## Your task:
Copy out all of the data exactly as it appears.

## Data extracts:
--- START ---

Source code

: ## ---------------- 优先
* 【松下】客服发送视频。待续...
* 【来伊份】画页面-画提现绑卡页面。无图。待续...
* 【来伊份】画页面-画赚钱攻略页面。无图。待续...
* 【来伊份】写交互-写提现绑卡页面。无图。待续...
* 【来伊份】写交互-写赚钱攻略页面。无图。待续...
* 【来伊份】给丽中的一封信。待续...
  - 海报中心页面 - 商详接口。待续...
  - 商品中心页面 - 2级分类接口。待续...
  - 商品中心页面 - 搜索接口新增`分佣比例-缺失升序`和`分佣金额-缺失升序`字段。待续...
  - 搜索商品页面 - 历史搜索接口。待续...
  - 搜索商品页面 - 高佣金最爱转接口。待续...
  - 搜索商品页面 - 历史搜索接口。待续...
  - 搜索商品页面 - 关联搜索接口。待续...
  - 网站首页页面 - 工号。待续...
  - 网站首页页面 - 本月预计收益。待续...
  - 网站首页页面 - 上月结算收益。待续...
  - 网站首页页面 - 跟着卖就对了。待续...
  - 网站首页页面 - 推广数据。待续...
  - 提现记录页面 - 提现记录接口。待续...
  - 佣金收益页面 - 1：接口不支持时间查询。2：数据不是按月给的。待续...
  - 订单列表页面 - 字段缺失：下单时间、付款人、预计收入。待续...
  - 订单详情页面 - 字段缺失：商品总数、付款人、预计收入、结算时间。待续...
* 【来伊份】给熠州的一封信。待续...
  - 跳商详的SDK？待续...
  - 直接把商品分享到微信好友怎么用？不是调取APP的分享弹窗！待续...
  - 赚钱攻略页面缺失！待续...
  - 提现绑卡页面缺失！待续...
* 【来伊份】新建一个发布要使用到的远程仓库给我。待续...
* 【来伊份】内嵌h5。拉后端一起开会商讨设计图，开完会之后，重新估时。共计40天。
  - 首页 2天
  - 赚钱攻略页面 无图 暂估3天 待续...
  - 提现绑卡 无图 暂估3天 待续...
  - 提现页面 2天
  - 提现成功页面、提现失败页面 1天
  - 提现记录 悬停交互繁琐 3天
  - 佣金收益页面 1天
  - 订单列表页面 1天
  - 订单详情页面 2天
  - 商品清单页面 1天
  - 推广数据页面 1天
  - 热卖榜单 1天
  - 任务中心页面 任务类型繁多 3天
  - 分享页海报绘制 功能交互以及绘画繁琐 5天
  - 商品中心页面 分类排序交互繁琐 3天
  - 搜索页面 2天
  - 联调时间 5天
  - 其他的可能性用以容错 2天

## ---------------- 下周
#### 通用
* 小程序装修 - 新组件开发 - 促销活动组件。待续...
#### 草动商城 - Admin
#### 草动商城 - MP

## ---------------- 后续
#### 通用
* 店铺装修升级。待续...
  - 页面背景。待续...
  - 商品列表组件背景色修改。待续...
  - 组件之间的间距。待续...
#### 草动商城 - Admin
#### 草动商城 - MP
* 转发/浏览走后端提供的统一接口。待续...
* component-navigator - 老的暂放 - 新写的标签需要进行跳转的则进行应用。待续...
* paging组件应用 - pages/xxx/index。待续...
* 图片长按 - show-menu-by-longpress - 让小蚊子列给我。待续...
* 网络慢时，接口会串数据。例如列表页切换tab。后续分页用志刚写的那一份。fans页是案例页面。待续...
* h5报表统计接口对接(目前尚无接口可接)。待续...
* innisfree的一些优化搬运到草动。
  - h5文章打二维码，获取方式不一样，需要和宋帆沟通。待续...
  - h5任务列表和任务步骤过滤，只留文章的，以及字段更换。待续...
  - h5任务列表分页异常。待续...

--- END ---

## Solution to this task:
Source code

: ## ---------------- 优先
* 【松下】客服发送视频。待续...
* 【来伊份】画页面-画提现绑卡页面。无图。待续...
* 【来伊份】画页面-画赚钱攻略页面。无图。待续...
* 【来伊份】写交互-写提现绑卡页面。无图。待续...
* 【来伊份】写交互-写赚钱攻略页面。无图。待续...
* 【来伊份】给丽中的一封信。待续...
  - 海报中心页面 - 商详接口。待续...
  - 商品中心页面 - 2级分类接口。待续...
  - 商品中心页面 - 搜索接口新增`分佣比例-缺失升序`和`分佣金额-缺失升序`字段。待续...
  - 搜索商品页面 - 历史搜索接口。待续...
  - 搜索商品页面 - 高佣金最爱转接口。待续...
  - 搜索商品页面 - 历史搜索接口。待续...
  - 搜索商品页面 - 关联搜索接口。待续...
  - 网站首页页面 - 工号。待续...
  - 网站首页页面 - 本月预计收益。待续...
  - 网站首页页面 - 上月结算收益。待续...
  - 网站首页页面 - 跟着卖就对了。待续...
  - 网站首页页面 - 推广数据。待续...
  - 提现记录页面 - 提现记录接口。待续...
  - 佣金收益页面 - 1：接口不支持时间查询。2：数据不是按月给的。待续...
  - 订单列表页面 - 字段缺失：下单时间、付款人、预计收入。待续...
  - 订单详情页面 - 字段缺失：商品总数、付款人、预计收入、结算时间。待续...
* 【来伊份】给熠州的一封信。待续...
  - 跳商详的SDK？待续...
  - 直接把商品分享到微信好友怎么用？不是调取APP的分享弹窗！待续...
  - 赚钱攻略页面缺失！待续...
  - 提现绑卡页面缺失！待续...
* 【来伊份】新建一个发布要使用到的远程仓库给我。待续...
* 【来伊份】内嵌h5。拉后端一起开会商讨设计图，开完会之后，重新估时。共计40天。
  - 首页 2天
  - 赚钱攻略页面 无图 暂估3天 待续...
  - 提现绑卡 无图 暂估3天 待续...
  - 提现页面 2天
  - 提现成功页面、提现失败页面 1天
  - 提现记录 悬停交互繁琐 3天
  - 佣金收益页面 1天
  - 订单列表页面 1天
  - 订单详情页面 2天
  - 商品清单页面 1天
  - 推广数据页面 1天
  - 热卖榜单 1天
  - 任务中心页面 任务类型繁多 3天
  - 分享页海报绘制 功能交互以及绘画繁琐 5天
  - 商品中心页面 分类排序交互繁琐 3天
  - 搜索页面 2天
  - 联调时间 5天
  - 其他的可能性用以容错 2天

## ---------------- 下周
#### 通用
* 小程序装修 - 新组件开发 - 促销活动组件。待续...
#### 草动商城 - Admin
#### 草动商城 - MP

## ---------------- 后续
#### 通用
* 店铺装修升级。待续...
  - 页面背景。待续...
  - 商品列表组件背景色修改。待续...
  - 组件之间的间距。待续...
#### 草动商城 - Admin
#### 草动商城 - MP
* 转发/浏览走后端提供的统一接口。待续...
* component-navigator - 老的暂放 - 新写的标签需要进行跳转的则进行应用。待续...
* paging组件应用 - pages/xxx/index。待续...
* 图片长按 - show-menu-by-longpress - 让小蚊子列给我。待续...
* 网络慢时，接口会串数据。例如列表页切换tab。后续分页用志刚写的那一份。fans页是案例页面。待续...
* h5报表统计接口对接(目前尚无接口可接)。待续...
* innisfree的一些优化搬运到草动。
  - h5文章打二维码，获取方式不一样，需要和宋帆沟通。待续...
  - h5任务列表和任务步骤过滤，只留文章的，以及字段更换。待续...
  - h5任务列表分页异常。待续...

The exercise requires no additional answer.